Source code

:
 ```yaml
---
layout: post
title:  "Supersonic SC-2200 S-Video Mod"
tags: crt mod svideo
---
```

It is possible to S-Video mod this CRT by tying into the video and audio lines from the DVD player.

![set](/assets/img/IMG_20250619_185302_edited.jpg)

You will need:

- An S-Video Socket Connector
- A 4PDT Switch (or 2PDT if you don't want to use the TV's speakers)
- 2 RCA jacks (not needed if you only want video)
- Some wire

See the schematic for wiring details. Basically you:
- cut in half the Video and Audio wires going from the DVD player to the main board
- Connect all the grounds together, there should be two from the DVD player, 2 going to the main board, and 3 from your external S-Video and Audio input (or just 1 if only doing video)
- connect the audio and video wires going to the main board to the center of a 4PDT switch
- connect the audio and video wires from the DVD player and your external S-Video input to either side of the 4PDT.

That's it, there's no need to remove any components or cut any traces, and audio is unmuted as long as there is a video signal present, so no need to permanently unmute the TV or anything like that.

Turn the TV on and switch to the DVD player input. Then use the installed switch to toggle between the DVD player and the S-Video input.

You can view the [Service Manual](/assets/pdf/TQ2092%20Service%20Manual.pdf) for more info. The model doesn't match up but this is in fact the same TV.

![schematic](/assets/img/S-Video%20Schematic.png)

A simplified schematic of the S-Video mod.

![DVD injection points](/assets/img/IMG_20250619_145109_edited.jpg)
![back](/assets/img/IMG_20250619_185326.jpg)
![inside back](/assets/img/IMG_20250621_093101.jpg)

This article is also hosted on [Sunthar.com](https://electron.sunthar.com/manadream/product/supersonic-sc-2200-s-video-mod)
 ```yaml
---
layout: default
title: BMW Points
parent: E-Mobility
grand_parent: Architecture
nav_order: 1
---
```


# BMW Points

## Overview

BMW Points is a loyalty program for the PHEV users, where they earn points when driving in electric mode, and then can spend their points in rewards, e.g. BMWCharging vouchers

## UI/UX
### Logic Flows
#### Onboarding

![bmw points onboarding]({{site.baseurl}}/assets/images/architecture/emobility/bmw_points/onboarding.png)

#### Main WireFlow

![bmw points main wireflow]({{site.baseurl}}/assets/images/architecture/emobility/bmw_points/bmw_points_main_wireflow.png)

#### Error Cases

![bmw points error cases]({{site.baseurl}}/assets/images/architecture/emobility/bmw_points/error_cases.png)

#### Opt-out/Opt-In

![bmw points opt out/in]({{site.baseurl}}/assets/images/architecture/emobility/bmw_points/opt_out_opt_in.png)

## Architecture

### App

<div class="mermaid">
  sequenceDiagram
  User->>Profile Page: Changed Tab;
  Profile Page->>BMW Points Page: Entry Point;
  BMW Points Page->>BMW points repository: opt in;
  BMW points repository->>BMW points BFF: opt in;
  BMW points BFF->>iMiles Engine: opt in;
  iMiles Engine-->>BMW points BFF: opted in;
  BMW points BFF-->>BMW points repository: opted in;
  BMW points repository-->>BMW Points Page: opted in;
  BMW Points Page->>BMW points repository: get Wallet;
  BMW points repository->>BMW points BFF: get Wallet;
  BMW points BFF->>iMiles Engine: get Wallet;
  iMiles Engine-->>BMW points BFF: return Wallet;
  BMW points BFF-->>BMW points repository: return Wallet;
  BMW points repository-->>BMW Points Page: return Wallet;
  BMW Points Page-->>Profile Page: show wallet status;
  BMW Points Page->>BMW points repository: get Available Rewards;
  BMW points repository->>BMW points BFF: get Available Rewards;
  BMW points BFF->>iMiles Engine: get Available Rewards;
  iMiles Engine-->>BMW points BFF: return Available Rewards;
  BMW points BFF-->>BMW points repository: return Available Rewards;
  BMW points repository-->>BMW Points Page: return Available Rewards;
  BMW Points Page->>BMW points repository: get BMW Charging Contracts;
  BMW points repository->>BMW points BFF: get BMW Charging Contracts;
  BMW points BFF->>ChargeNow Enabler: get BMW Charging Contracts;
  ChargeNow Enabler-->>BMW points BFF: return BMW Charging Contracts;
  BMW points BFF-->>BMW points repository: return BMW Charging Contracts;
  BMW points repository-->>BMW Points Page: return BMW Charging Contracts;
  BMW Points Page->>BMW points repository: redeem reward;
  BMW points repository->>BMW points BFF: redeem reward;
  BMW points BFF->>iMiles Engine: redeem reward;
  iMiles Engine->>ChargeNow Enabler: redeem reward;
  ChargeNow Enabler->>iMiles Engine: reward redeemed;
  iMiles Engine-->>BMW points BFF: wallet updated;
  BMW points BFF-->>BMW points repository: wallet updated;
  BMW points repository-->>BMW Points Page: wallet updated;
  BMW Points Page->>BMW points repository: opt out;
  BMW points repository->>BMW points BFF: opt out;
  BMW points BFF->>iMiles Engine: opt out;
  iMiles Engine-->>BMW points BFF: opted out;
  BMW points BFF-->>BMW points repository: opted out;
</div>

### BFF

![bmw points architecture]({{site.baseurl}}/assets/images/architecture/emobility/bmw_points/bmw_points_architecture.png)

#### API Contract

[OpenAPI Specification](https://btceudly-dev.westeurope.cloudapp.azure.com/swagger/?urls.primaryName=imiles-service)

══════════

Task brief: Return exactly the lines from the beginning of the data above through the one containing "- cut in half", please. Include both end lines and add nothing else.

Response to this exercise:
Source code

:
 ```yaml
---
layout: post
title:  "Supersonic SC-2200 S-Video Mod"
tags: crt mod svideo
---
```

It is possible to S-Video mod this CRT by tying into the video and audio lines from the DVD player.

![set](/assets/img/IMG_20250619_185302_edited.jpg)

You will need:

- An S-Video Socket Connector
- A 4PDT Switch (or 2PDT if you don't want to use the TV's speakers)
- 2 RCA jacks (not needed if you only want video)
- Some wire

See the schematic for wiring details. Basically you:
- cut in half the Video and Audio wires going from the DVD player to the main board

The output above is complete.